* **Task prompt**: The answer must be every line from the entries below that includes "admin".

Data records: Begin

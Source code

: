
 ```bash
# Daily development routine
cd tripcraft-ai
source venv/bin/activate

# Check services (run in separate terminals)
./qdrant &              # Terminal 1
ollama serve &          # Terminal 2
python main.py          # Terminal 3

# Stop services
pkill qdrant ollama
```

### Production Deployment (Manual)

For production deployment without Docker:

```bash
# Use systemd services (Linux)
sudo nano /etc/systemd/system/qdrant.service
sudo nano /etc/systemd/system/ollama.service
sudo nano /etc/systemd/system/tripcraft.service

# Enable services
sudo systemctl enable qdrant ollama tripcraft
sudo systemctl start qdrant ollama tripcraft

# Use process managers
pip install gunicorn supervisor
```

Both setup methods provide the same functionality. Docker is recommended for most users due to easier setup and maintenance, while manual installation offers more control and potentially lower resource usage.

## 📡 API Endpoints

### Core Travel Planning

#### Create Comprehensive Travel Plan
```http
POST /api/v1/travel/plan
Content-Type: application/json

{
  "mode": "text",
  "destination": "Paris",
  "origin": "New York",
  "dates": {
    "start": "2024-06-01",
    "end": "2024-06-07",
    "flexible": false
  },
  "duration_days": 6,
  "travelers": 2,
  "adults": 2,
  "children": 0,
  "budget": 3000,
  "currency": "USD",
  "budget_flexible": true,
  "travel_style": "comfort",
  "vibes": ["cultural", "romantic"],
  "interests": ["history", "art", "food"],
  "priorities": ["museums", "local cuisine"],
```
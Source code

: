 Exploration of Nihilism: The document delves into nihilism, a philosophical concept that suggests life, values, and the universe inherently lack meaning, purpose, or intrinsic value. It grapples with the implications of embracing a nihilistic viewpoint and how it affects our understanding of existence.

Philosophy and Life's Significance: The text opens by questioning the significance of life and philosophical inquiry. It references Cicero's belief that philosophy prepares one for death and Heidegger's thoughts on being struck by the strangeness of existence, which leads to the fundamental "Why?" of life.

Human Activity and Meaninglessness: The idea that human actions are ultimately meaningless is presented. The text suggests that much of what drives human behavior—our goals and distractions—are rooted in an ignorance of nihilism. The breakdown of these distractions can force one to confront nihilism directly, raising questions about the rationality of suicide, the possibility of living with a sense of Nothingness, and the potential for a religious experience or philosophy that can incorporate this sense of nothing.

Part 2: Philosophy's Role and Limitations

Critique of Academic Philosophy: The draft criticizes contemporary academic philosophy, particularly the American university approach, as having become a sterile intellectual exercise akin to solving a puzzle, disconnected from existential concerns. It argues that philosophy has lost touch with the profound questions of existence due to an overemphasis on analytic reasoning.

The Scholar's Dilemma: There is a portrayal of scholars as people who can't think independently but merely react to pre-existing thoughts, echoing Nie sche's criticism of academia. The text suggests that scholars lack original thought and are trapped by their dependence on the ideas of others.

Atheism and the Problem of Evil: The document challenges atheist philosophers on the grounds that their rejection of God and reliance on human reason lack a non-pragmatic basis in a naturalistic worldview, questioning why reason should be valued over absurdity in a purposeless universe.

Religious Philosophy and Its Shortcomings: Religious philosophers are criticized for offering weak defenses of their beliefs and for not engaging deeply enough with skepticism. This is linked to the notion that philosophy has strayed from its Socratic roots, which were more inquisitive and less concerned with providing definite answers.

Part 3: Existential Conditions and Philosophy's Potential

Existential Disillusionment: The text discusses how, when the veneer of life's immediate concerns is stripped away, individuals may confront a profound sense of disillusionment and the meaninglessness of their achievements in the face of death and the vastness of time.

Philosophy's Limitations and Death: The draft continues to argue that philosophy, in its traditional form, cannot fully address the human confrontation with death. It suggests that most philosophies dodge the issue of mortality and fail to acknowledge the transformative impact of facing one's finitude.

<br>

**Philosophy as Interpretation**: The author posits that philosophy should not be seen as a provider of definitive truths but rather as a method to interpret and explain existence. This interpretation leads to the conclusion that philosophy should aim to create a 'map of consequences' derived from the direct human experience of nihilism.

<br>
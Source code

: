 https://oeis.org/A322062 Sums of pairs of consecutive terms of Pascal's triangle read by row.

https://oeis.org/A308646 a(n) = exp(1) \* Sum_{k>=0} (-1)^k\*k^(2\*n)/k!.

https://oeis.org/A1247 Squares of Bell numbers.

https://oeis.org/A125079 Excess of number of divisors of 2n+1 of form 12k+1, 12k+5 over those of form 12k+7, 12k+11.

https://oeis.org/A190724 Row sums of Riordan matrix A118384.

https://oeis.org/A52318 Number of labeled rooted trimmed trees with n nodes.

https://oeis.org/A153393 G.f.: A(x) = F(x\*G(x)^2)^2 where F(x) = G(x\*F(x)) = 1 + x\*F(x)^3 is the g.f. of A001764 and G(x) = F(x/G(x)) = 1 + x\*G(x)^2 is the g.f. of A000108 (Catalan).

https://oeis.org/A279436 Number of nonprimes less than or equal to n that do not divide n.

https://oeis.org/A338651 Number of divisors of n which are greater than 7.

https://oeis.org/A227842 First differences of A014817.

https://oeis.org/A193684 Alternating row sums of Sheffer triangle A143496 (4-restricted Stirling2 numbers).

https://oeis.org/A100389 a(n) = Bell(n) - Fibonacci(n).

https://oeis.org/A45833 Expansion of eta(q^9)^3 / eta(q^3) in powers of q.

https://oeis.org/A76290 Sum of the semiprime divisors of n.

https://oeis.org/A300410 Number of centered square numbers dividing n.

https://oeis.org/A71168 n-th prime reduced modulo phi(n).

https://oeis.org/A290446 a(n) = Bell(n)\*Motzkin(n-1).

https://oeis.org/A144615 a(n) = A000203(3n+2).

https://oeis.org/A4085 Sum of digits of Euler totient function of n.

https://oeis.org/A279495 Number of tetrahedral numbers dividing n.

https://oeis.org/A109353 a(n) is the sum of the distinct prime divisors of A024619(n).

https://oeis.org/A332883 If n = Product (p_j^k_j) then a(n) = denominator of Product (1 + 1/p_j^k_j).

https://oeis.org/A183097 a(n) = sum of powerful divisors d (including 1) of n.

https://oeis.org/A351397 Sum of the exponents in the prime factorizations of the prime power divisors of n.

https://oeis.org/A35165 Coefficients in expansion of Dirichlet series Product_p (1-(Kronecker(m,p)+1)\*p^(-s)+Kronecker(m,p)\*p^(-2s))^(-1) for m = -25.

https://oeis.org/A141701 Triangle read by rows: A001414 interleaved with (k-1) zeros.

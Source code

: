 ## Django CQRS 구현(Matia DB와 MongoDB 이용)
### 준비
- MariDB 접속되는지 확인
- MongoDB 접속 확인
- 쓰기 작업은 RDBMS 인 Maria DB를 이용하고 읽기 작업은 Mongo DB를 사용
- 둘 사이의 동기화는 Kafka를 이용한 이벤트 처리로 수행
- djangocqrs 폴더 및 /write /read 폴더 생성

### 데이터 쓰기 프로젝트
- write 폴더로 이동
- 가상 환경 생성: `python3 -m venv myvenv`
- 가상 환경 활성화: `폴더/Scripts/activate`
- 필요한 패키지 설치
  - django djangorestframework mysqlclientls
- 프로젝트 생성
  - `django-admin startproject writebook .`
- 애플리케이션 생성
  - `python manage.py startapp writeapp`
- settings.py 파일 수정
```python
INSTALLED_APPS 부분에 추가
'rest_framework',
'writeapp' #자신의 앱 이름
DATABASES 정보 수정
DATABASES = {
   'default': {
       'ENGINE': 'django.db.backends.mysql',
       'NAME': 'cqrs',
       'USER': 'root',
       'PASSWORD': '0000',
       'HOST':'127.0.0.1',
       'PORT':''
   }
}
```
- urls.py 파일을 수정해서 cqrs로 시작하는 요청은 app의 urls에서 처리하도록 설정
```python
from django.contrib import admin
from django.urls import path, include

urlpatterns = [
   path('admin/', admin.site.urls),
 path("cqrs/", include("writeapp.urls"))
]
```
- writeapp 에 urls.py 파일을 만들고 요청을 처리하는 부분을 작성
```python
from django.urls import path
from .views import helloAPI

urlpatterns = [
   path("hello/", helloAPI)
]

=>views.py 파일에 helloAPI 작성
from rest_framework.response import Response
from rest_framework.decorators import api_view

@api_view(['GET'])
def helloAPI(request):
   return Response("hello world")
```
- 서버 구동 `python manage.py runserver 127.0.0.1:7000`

Data records: End

* **Answer section**:
  - `django-admin startproject writebook .`
from django.contrib import admin
   path('admin/', admin.site.urls),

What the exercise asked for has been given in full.